_WORK ORDER_.
Looking at the data below, report how many lines contain "targeting", with no other words.

_DATA_.
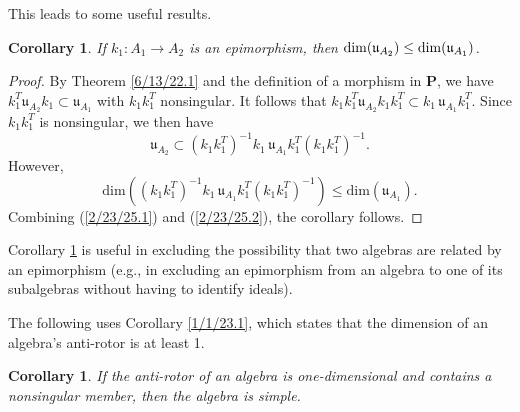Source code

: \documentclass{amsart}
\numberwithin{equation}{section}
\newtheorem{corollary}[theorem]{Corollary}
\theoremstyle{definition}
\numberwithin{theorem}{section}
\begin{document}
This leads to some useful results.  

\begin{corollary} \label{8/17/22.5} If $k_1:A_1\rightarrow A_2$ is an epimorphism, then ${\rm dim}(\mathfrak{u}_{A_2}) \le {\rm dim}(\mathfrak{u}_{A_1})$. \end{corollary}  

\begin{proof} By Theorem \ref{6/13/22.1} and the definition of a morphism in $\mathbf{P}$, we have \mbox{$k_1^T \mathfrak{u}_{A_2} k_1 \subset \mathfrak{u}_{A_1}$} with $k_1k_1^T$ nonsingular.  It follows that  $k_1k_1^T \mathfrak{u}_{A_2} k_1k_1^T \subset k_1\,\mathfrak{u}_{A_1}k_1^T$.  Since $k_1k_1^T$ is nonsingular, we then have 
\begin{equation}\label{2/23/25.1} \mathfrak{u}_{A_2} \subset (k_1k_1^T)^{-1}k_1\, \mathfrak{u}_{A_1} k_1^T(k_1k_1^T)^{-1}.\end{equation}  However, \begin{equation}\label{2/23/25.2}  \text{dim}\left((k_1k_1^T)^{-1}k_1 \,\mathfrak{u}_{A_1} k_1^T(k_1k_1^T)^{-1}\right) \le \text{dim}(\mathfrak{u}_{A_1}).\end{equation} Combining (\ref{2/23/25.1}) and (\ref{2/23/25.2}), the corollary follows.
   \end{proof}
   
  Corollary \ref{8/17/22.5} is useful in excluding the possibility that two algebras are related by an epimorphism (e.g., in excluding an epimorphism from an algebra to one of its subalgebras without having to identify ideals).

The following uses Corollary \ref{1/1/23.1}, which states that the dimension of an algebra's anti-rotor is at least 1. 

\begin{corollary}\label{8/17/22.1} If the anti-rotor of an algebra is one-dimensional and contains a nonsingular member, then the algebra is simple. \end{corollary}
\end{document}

...

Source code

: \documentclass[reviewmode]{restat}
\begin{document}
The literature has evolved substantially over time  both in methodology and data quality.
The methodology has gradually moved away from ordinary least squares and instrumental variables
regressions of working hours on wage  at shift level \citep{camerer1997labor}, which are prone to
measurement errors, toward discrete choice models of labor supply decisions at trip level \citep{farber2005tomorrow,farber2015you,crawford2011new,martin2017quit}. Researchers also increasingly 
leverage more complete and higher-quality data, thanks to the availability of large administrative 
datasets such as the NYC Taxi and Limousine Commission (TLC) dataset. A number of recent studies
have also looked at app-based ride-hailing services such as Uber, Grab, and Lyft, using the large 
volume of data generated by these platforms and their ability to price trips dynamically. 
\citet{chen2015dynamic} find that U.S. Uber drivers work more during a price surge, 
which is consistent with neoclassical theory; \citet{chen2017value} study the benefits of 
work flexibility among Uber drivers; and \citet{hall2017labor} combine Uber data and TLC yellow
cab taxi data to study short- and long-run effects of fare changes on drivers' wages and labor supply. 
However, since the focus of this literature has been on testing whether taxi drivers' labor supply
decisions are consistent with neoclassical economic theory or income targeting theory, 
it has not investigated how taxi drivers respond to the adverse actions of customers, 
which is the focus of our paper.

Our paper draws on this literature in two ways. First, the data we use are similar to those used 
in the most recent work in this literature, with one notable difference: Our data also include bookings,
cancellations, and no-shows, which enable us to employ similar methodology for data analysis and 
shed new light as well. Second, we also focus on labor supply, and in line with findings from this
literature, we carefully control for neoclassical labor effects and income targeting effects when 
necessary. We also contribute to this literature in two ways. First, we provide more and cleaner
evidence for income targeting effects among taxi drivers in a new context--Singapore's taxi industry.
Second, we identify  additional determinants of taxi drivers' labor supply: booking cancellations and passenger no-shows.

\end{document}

_COMPLETED EXERCISE_.
3